As I look back into my own history of following showbiz thingies, I say I haven’t been that much into it. I heard the name Rustom from a dormitory roommate in college who went semi-hysterical over him. Day and night it was Rustom in her breath coupled with occasional screams at the latest bit she finds about the actor. I looked at her and thought, “who the heck is that?!” Showbiz magazines were non-existent in our library; and there were no TVs and movies except in faculty homes where we sometimes got invited to. That boarding college we attended imposed extremely conservative practices of the denomination that runs it, and expected every student to adhere or they are out.

Fast forward almost two decades after graduation, out from that boarding school and into a whole new world of freedom which earlier I wasn’t that well-equipped to handle: my knowledge of screen celebs has not expanded enough to speak well on the subject. However, I
read reviews or when there’s a movie I particularly like, then I go read about the talents behind it. Gradschool talked about socially acceptable behavior towards members of society who are neither male nor female. Side discussions included restraint on using derogatory terms and even presented us with an analysis of offensive phrases and expressions about them.

Yesterday I watched BB Gandanghari on GMA news. The inner reason why I watched the clip is because she is Robin Padilla’s sibling. A few months ago, I found a way of filling my free time by spending it on youtube. I was missing Pinas; I wanted to hear pinoy singers so I clicked on Regine until I was led to her movie with Robin (Til I Met You). Now I’m as gaga over Robin as my old roommate was over Rustom. Hormones? Temporary insanity? It could be a mixture of both.

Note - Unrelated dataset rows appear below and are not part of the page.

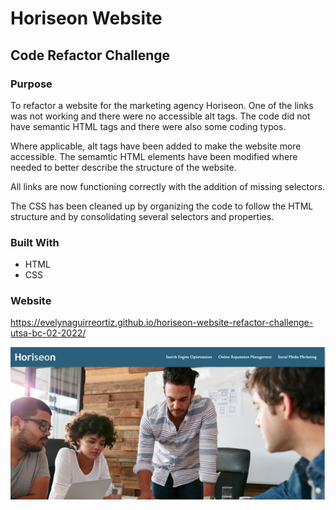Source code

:# Horiseon Website
## Code Refactor Challenge

### Purpose

 To refactor a website for the marketing agency Horiseon. One of the links was not working and there were no accessible alt tags. The code did not have semantic HTML tags and there were also some coding typos.
 
 Where applicable, alt tags have been added to make the website more accessible. The semamtic HTML elements have been modified where needed to better describe the structure of the website.
 
 All links are now functioning correctly with the addition of missing selectors. 
 
 The CSS has been cleaned up by organizing the code to follow the HTML structure and by consolidating several selectors and properties. 

### Built With

- HTML
- CSS

### Website

https://evelynaguirreortiz.github.io/horiseon-website-refactor-challenge-utsa-bc-02-2022/

![](assets/images/horiseon-screenshot.png)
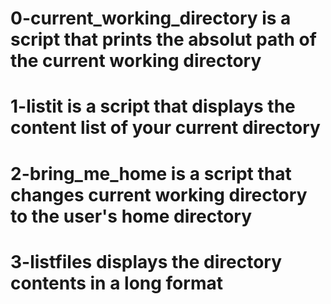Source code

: # 0-current_working_directory is a script that prints the absolut path of the current working directory
# 1-listit is a script that displays the content list of your current directory
# 2-bring_me_home is a script that changes current working directory to the user's home directory
# 3-listfiles displays the directory contents in a long format
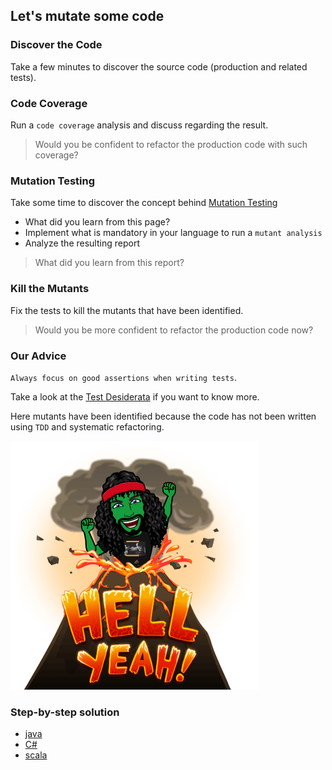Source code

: ## Let's mutate some code
### Discover the Code
Take a few minutes to discover the source code (production and related tests).

### Code Coverage
Run a `code coverage` analysis and discuss regarding the result.

> Would you be confident to refactor the production code with such coverage?

### Mutation Testing
Take some time to discover the concept behind [Mutation Testing](https://xtrem-tdd.netlify.app/Flavours/mutation-testing)
- What did you learn from this page?
- Implement what is mandatory in your language to run a `mutant analysis`
- Analyze the resulting report

> What did you learn from this report?

### Kill the Mutants
Fix the tests to kill the mutants that have been identified.

> Would you be more confident to refactor the production code now? 

### Our Advice
`Always focus on good assertions when writing tests`.

Take a look at the [Test Desiderata](https://kentbeck.github.io/TestDesiderata/) if you want to know more.

Here mutants have been identified because the code has not been written using `TDD` and systematic refactoring.

![Mutant killer](../../docs/img/mutant-killer.png)

### Step-by-step solution
- [java](../../java/docs/1.mutation-testing.md)
- [C#](../../c%23/docs/1.mutation-testing.md)
- [scala](../../scala/docs/1.mutation-testing.md)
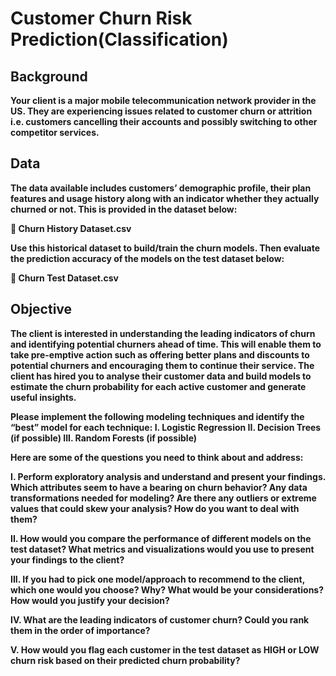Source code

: # Customer Churn Risk Prediction(Classification)

## Background
<b>
Your client is a major mobile telecommunication network provider in the US. They are experiencing issues related to customer churn or attrition i.e. customers cancelling their accounts and possibly switching to other competitor services.
</b>

## Data
<b>
The data available includes customers’ demographic profile, their plan features and usage history along with an indicator whether they actually churned or not. This is provided in the dataset below:
  
   Churn History Dataset.csv
  
  Use this historical dataset to build/train the churn models. Then evaluate the prediction accuracy of the models on the test dataset below:
  
   Churn Test Dataset.csv

</b>

## Objective
<b>

The client is interested in understanding the leading indicators of churn and identifying potential churners ahead of time. This will enable them to take pre-emptive action such as offering better plans and discounts to potential churners and encouraging them to continue their service. The client has hired you to analyse their customer data and build models to estimate the churn probability for each active customer and generate useful insights.

Please implement the following modeling techniques and identify the “best” model for each technique:
      I. Logistic Regression
      II. Decision Trees (if possible)
      III. Random Forests (if possible)
</b>        

<b> Here are some of the questions you need to think about and address:

I. Perform exploratory analysis and understand and present your findings. Which attributes seem to have a bearing on churn behavior? Any data transformations needed for modeling? Are there any outliers or extreme values that could skew your analysis? How do you want to deal with them?

II. How would you compare the performance of different models on the test dataset? What metrics and visualizations would you use to present your findings to the client?

III. If you had to pick one model/approach to recommend to the client, which one would you choose? Why? What would be your considerations? How would you justify your decision?

IV. What are the leading indicators of customer churn? Could you rank them in the order of importance?

V. How would you flag each customer in the test dataset as HIGH or LOW churn risk based on their predicted churn probability?
</b>
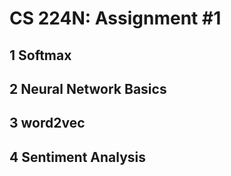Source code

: # CS 224N: Assignment #1
## 1 Softmax
## 2 Neural Network Basics
## 3 word2vec
## 4 Sentiment Analysis
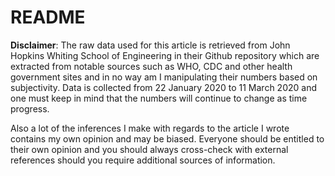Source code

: # README
**Disclaimer**: The raw data used for this article is retrieved from John Hopkins Whiting School of Engineering in their Github repository which are extracted from notable sources such as WHO, CDC and other health government sites and in no way am I manipulating their numbers based on subjectivity. Data is collected from 22 January 2020 to 11 March 2020 and one must keep in mind that the numbers will continue to change as time progress.

Also a lot of the inferences I make with regards to the article I wrote contains my own opinion and may be biased. Everyone should be entitled to their own opinion and you should always cross-check with external references should you require additional sources of information.
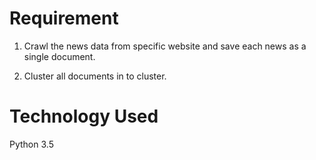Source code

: # Requirement

1. Crawl the news data from specific website and save each news as a single document.

2. Cluster all documents in to cluster.

# Technology Used

Python 3.5

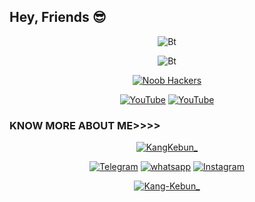 ## Hey, Friends 😎
<p align="center"><img src="https://user-images.githubusercontent.com/49580304/110319833-47367180-7fc4-11eb-87a7-392509eca9d7.gif" alt="Bt">

<p align="center"><img src="https://user-images.githubusercontent.com/49580304/110318584-81067880-7fc2-11eb-8391-152d308e7f2b.gif" alt="Bt">

<p align="center"><a href="https://rebrand.ly/noobhacktube"><img title="Noob Hackers" src="https://user-images.githubusercontent.com/49580304/117566137-7a83a280-b0d2-11eb-8153-91e45df98ca8.gif"></a>
</p>

<p align="center">
<a href="https://github.com/Lody-Tambak"><img title="YouTube" src="https://img.shields.io/badge/Kang-Kebun__-brightgreen?style=for-the-badge&logo=github"></a>
<a href="https://youtube.com/channel/UCIW_JU0ce2JgTfWYdPy4-og"><img title="YouTube" src="https://img.shields.io/badge/YouTube-KangKebun__-red?style=for-the-badge&logo=Youtube"></a>
</p>

### KNOW MORE ABOUT ME>>>>
<p align="center"><a href="https://github.com/Lody-Tambak"><img title="KangKebun_" src="https://github-readme-stats.vercel.app/api?username=noob-hackers&show_icons=true&include_all_commits=true&theme=chartreuse-dark&cache_seconds=3200"></a>
</p>

<p align="center">
<a href="https://rebrand.ly/telegramchnl"><img title="Telegram" src="https://img.shields.io/badge/Telegram-black?style=for-the-badge&logo=Telegram"></a>
<a href="https://wa.me/6285875973250"><img title="whatsapp" src="https://img.shields.io/badge/whatsapp-blue?style=for-the-badge&logo=whatsapp"></a>
<a href="https://www.instagram.com/lodytambak/"><img title="Instagram" src="https://img.shields.io/badge/INSTAGRAM-purple?style=for-the-badge&logo=instagram"></a>
<p align="center">

<p align="center">
<a href="https://github.com/KangKebun_"><img title="Kang-Kebun_" src="https://github-readme-stats.vercel.app/api/top-langs/?username=Noob-Hackers&layout=compact"></a>
</p>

Robin’s comment on BB’s transformation was well, brotherly. Acceptance and understanding – Robin has it all for her. Now I am not heaping positive views on BB Gandanghari because I love her charming brother or because she is an attractive celebrity. I do not have anything against gays, lesbians, homosexuals, bi-sexuals, transvestites or what-else-is-there. Whether they are well-known figures or not I accord them the respect any human being deserves. No question. When a personal friend finally accepted his true sexuality (a gay after all these years!) and confessed to me about it, my reaction was, “So? … shall we get on with the party?”